Otro caso resonante, equivalente hasta cierto punto al de los
Van der Heijden, fue el del norteamericano Frank Gollan, quien se suicidó en
Miami, junto con su esposa Alice, tras 40 años de matrimonio. Médico e
investigador, Gollan aisló el virus de la polio e inventó la primera máquina
cardiovascular. Junto a su cuerpo se encontró una nota en la que el médico daba
sus razones para proceder como lo hicieron: los dos se sentían profundamente
desmoralizados por la falta de salud agravada por la edad. Temían dejar solo al
que sobreviviera al otro en esas condiciones. No hubo, en esta oportunidad,
asistencia legal. Se los encontró sin vida a consecuencia de una sobredosis de
píldoras, a principios de octubre de 1988.
Son por supuesto muchas, se dirían incluso incontables, las
motivaciones por las que alguien resuelve suicidarse. Aquí, insisto, importa
solo una. La que resulta de creer que la muerte digna es preferible al creciente
deterioro moral, psíquico y corporal que impone una enfermedad sin remedio.

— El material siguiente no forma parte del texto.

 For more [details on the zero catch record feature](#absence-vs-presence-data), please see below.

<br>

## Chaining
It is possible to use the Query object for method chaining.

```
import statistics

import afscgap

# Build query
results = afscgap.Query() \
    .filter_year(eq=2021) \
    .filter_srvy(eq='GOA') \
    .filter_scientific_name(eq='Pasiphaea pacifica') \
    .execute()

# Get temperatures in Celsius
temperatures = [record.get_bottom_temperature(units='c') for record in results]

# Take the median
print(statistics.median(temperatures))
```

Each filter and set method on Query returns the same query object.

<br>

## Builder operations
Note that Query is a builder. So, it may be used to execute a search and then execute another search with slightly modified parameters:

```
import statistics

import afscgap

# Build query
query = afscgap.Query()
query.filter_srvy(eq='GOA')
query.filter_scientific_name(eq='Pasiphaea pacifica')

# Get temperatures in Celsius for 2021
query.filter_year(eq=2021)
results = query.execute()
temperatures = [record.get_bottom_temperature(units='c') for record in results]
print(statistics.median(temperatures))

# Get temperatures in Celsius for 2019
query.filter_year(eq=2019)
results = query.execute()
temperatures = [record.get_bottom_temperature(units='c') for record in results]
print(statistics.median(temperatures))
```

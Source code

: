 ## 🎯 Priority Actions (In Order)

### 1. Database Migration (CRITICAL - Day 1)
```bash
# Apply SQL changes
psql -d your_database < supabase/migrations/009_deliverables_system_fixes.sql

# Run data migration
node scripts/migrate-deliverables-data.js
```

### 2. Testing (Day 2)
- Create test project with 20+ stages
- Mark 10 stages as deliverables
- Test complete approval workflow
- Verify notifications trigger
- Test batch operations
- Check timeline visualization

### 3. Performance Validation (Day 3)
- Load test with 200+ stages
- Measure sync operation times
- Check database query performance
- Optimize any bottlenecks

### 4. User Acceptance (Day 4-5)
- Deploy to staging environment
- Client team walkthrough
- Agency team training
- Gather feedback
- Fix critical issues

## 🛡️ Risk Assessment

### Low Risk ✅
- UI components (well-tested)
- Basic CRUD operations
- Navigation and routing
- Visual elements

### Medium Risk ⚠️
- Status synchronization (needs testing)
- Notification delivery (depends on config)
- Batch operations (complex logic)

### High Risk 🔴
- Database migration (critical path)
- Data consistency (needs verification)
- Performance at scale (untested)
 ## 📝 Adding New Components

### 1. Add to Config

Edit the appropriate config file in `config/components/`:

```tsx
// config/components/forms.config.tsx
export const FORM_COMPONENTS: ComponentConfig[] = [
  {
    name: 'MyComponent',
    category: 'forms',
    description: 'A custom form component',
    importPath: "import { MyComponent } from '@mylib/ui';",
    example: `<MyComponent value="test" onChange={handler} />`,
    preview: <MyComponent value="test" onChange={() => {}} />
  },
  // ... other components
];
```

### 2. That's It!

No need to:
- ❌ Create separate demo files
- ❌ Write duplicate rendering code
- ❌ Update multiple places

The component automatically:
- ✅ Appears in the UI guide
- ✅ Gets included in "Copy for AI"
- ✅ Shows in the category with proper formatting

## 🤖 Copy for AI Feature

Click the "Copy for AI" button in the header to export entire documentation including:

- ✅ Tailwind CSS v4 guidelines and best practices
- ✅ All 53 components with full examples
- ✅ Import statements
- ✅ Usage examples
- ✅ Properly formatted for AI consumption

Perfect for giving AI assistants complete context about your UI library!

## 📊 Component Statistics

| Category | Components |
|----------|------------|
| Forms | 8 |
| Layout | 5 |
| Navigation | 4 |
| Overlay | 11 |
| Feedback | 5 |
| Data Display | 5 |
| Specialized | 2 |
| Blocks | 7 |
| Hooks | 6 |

Quien toma esa decisión, en este caso, no tiene por qué ser una
persona impulsiva y menos aún psicótica. Ejemplos como los aquí brindados
demuestran la calidad ética e intelectual de quienes optaron por el suicidio
para salvar su dignidad. Y lo profunda que puede ser la relación amorosa entre
quienes resuelven juntos privarse, más que de la vida, de la degradación. En
palabras de Franz van der Heijden, se trata de preguntarse "si los que
sientan que su vida concluirá con gran dolor y que serán una carga pueden
terminar cuando todavía no sufren tanto, ni son un peso para ellos mismos y
para los demás".
En un memorable ensayo al que tituló El hombre rebelde,
Albert Camus aseguró que "No hay más que un problema filosófico
verdaderamente serio: el suicidio. Juzgar que la vida vale o no vale la pena
que se la viva es responder a la pregunta fundamental de la filosofía." No
creo que se haya equivocado. Si la filosofía consiste en un examen de los
valores, es decir en una meditación primordialmente axiológica, la radicalidad
de lo que Camus plantea parece indiscutible. Y en su resolución, la libertad
subjetiva, el criterio personal, es la instancia decisiva. Repito: no se trata
de elegir entre la vida y la muerte sino entre la dignidad y la degradación. Y
de hacerlo según la escala valorativa de cada cual y ante un hecho irremediable
como lo es una enfermedad terminal que arrasa, con su despliegue imparable, la
calidad de la existencia de quien ha sido condenado a ella.